The invention discloses a method for optimizing switched network cost of a data center. The method for optimizing the switched network cost of the data center comprises performing accumulation on received data packets through an input stage exchanger to form into a flow matrix B; setting up a compromise relationship between the data packet delay and the number of core exchangers through an ADTPT algorithm; computing the least number of the core exchangers under the given delay; and computing minimum cost of a switched network of the data center. The method for optimizing the switched network cost of the data center has the advantages of being flexible in design and increasing expandability of a network switching design of the data center due to the facts that the delay and the core exchangers are designed in a comprise mode and the number of the core exchangers is reduced through suitable delay increasing; improving the design for the network switching cost due to the fact that reconfiguration costs of the core exchangers are incorporated into the total cost of the network switching; and achieving batch scheduling in a data center switched network which satisfies a delay constraint condition and improving a batch scheduling process of multilevel switching due to the fact that single exchanger scheduling of a flow matrix decomposition algorithm is expanded into scheduling of a plurality of exchangers.

Description

A kind of method of optimizing data center's switching network cost

Technical field

The present invention relates to a kind of method of optimizing data center's switching network cost.

Background technology

Along with the fast development of cloud service, data center has been subjected to paying close attention to widely as service supporting platform.For solve the energy consumption that data center's inner exchanging network design faces big, inner connect complicated, cost is high, switching performance is difficult to problems such as assurances, adopts light to exchange the main direction that the novel framework of data center that is connected with light has become technical development.The characteristics of these schemes are to adopt the OpenFlow interchanger as ToR(or Aggregation) interchanger, utilize the crossbar optical exchanger to realize core switch simultaneously, and in data center's switching network, adopt high speed fibre to connect, thereby simplified switching network structure, strengthened the extensibility of system.

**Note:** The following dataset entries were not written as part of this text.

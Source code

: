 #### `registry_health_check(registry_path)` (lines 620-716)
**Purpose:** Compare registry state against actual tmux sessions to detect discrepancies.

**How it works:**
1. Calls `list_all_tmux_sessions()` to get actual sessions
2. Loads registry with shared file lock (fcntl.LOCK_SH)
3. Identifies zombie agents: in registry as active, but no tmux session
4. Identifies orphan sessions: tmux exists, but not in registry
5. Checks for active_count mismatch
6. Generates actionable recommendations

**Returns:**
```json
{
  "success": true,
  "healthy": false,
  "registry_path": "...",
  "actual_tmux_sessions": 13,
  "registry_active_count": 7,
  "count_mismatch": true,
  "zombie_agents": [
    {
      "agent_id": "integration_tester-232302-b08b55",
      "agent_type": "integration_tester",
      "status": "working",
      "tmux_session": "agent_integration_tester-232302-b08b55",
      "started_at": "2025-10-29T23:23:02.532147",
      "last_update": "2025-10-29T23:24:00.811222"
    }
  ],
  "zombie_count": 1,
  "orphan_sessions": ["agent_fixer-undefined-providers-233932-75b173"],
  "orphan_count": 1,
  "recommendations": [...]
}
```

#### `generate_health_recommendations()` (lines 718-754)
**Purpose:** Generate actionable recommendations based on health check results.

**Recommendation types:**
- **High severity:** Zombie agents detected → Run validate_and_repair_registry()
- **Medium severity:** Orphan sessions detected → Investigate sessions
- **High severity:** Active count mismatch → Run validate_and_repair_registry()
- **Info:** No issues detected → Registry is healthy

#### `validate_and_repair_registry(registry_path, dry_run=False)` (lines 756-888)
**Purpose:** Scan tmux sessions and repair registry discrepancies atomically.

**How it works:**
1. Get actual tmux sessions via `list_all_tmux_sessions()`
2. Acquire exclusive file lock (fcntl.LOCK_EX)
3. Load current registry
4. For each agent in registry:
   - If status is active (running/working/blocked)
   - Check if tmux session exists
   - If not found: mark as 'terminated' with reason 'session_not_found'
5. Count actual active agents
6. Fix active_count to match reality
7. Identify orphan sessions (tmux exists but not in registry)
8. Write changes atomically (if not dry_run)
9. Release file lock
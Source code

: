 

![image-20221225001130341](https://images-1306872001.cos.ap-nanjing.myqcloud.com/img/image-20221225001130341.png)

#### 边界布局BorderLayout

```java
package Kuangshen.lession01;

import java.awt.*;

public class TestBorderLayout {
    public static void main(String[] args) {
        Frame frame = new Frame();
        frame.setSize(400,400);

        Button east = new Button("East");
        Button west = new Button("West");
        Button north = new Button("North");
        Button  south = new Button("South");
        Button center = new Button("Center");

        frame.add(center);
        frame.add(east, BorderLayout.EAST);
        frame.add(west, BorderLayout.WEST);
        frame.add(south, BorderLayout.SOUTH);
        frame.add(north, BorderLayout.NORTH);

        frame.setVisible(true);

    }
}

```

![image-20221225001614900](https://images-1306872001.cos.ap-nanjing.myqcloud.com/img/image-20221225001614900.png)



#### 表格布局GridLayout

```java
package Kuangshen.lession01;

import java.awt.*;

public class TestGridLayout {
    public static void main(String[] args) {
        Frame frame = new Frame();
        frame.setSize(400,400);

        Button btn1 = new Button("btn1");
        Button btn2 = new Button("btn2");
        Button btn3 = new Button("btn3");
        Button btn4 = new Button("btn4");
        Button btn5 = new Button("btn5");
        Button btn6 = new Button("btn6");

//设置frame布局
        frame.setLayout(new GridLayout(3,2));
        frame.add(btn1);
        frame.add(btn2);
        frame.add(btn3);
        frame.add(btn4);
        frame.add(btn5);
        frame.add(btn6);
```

Yet, the Clos framework that this multistage exchange forms, in order to realize clog-free exchange, the number needs of intergrade interchanger (being core switch) will increase along with the increase of edge switcher port number in a particular manner.Such as, rearrangeable clog-free in order to realize, the number that need satisfy the intergrade interchanger must not be less than the port number of input stage interchanger.This quantity to the required core switch in data center has been made very strong restriction, thereby has restricted the cost of data center's switching network.

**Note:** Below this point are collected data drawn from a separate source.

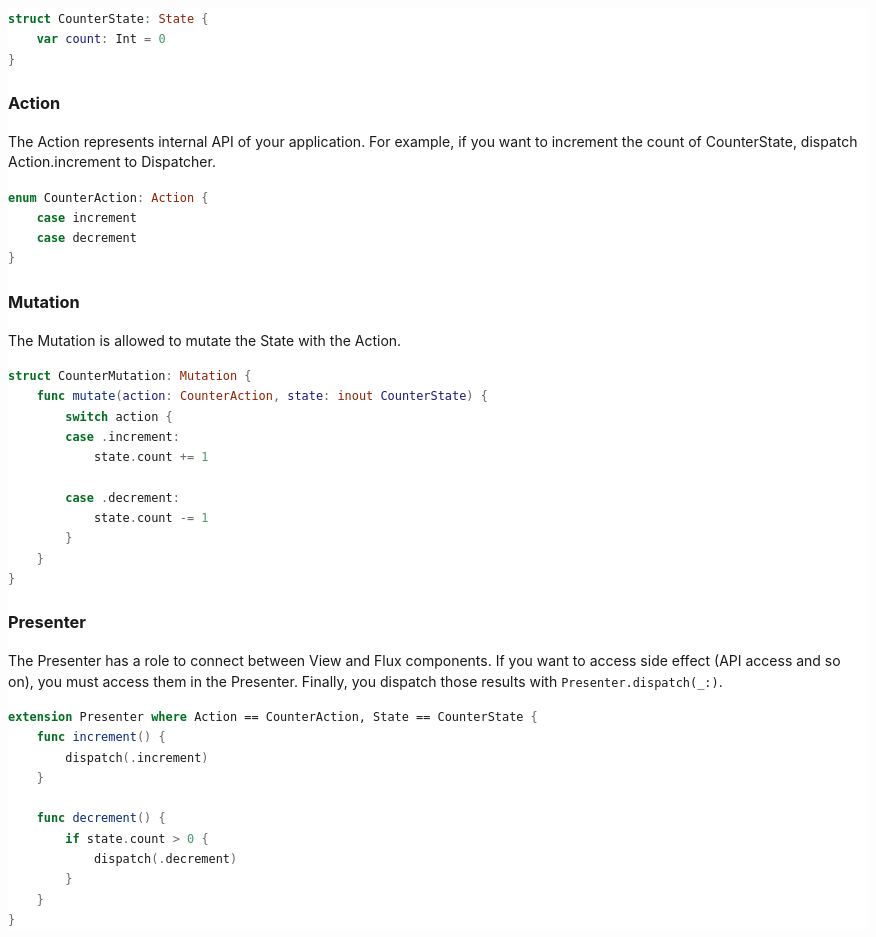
 ```swift
struct CounterState: State {
    var count: Int = 0
}
```

### Action

The Action represents internal API of your application.
For example, if you want to increment the count of CounterState, dispatch Action.increment to Dispatcher.

```swift
enum CounterAction: Action {
    case increment
    case decrement
}
```

### Mutation

The Mutation is allowed to mutate the State with the Action.

```swift
struct CounterMutation: Mutation {
    func mutate(action: CounterAction, state: inout CounterState) {
        switch action {
        case .increment:
            state.count += 1

        case .decrement:
            state.count -= 1
        }
    }
}
```

### Presenter

The Presenter has a role to connect between View and Flux components.
If you want to access side effect (API access and so on), you must access them in the Presenter.
Finally, you dispatch those results with `Presenter.dispatch(_:)`.

```swift
extension Presenter where Action == CounterAction, State == CounterState {
    func increment() {
        dispatch(.increment)
    }

    func decrement() {
        if state.count > 0 {
            dispatch(.decrement)
        }
    }
}
```
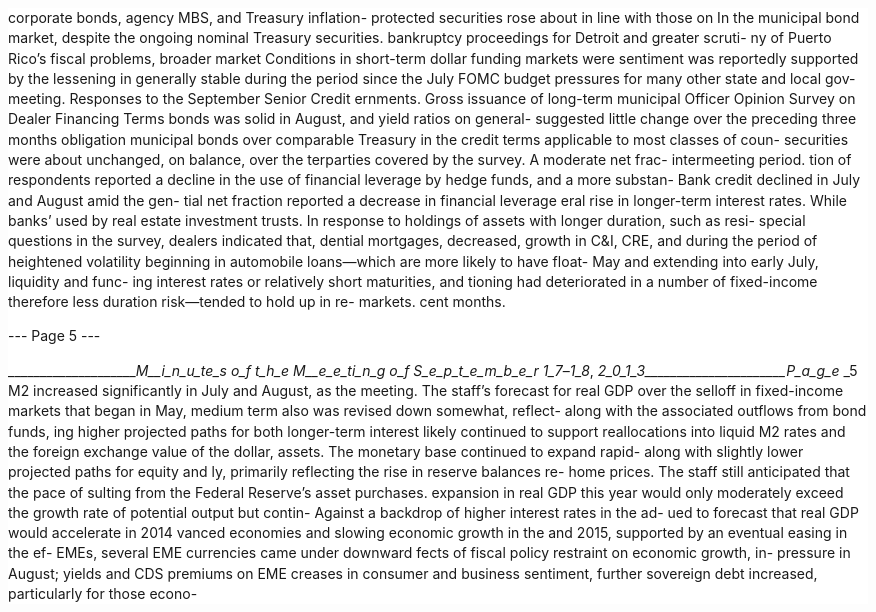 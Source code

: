corporate bonds, agency MBS, and Treasury inflation-
protected securities rose about in line with those on In the municipal bond market, despite the ongoing
nominal Treasury securities. bankruptcy proceedings for Detroit and greater scruti-
ny of Puerto Rico’s fiscal problems, broader market
Conditions in short-term dollar funding markets were
sentiment was reportedly supported by the lessening in
generally stable during the period since the July FOMC
budget pressures for many other state and local gov-
meeting. Responses to the September Senior Credit
ernments. Gross issuance of long-term municipal
Officer Opinion Survey on Dealer Financing Terms
bonds was solid in August, and yield ratios on general-
suggested little change over the preceding three months
obligation municipal bonds over comparable Treasury
in the credit terms applicable to most classes of coun-
securities were about unchanged, on balance, over the
terparties covered by the survey. A moderate net frac-
intermeeting period.
tion of respondents reported a decline in the use of
financial leverage by hedge funds, and a more substan- Bank credit declined in July and August amid the gen-
tial net fraction reported a decrease in financial leverage eral rise in longer-term interest rates. While banks’
used by real estate investment trusts. In response to holdings of assets with longer duration, such as resi-
special questions in the survey, dealers indicated that, dential mortgages, decreased, growth in C&I, CRE, and
during the period of heightened volatility beginning in automobile loans—which are more likely to have float-
May and extending into early July, liquidity and func- ing interest rates or relatively short maturities, and
tioning had deteriorated in a number of fixed-income therefore less duration risk—tended to hold up in re-
markets. cent months.

--- Page 5 ---

___________________________M__i_n_u_te_s_ o_f_ t_h_e_ M__e_e_ti_n_g_ o_f_ S_e_p_t_e_m_b_e_r_ 1_7_–_1_8_, _2_0_1_3______________________P_a_g_e_ _5
M2 increased significantly in July and August, as the meeting. The staff’s forecast for real GDP over the
selloff in fixed-income markets that began in May, medium term also was revised down somewhat, reflect-
along with the associated outflows from bond funds, ing higher projected paths for both longer-term interest
likely continued to support reallocations into liquid M2 rates and the foreign exchange value of the dollar,
assets. The monetary base continued to expand rapid- along with slightly lower projected paths for equity and
ly, primarily reflecting the rise in reserve balances re- home prices. The staff still anticipated that the pace of
sulting from the Federal Reserve’s asset purchases. expansion in real GDP this year would only moderately
exceed the growth rate of potential output but contin-
Against a backdrop of higher interest rates in the ad-
ued to forecast that real GDP would accelerate in 2014
vanced economies and slowing economic growth in the
and 2015, supported by an eventual easing in the ef-
EMEs, several EME currencies came under downward
fects of fiscal policy restraint on economic growth, in-
pressure in August; yields and CDS premiums on EME
creases in consumer and business sentiment, further
sovereign debt increased, particularly for those econo-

At above-mentioned light packet switching system, adopt packet switch (Packet switching) pattern of lot size scheduling (Batch scheduling) to improve the resource utilization of switching network and the switching performance of system usually.In the lot size scheduling process, packet earlier through after a while accumulation, and then connects unified exchange the under the configuration by interchanger in certain exchange in input-buffer.At the light packet switching system of single interchanger, Bin Wu has provided the dispatching method that decomposes based on traffic matrix.According to its ADAPT algorithm that provides, at each traffic matrix of going and reaching row and all being no more than r * r of nA, the ADAPT algorithm can resolve into N to it _S(r ²-2r+2〉N _SR) individual transposed matrix { P _k(N _S〉=k 〉=1), a kind of configuration of each transposed matrix respective exchanger, and the timeslot number of keeping is:

Yet the ADAPT algorithm only is applied to the scheduling of single interchanger at present; In addition, the major issue that above-mentioned employing crossbar optical exchanger faces as core switch is that the expense of reshuffling of system (mainly comprises core switch and switching the required time overhead of interconnection configuration, and carry out between each interchanger the synchronous time of consuming), continuous expansion along with data center's scale, the lifting of switching network complexity, reshuffle overhead issues and will seem more and more outstanding, yet it is current at the optimized design studies of data center's inner exchanging network cost, all the time the expense of reshuffling of having ignored system, it is not too reasonable to design.

Summary of the invention

The objective of the invention is to overcome the deficiencies in the prior art, a kind of method of optimizing data center's switching network cost is provided, it is reshuffled expense with interchanger and includes within the limit of consideration of cost optimization design, the ADAPT algorithm is expanded to multistage switching network, finish traffic matrix decomposition and exchange scheduling, and then realize that the compromise between packet time-delay and the core switch quantity designs, make data center's switching network cost optimization, also broken through simultaneously in the existing design constraint to core switch quantity.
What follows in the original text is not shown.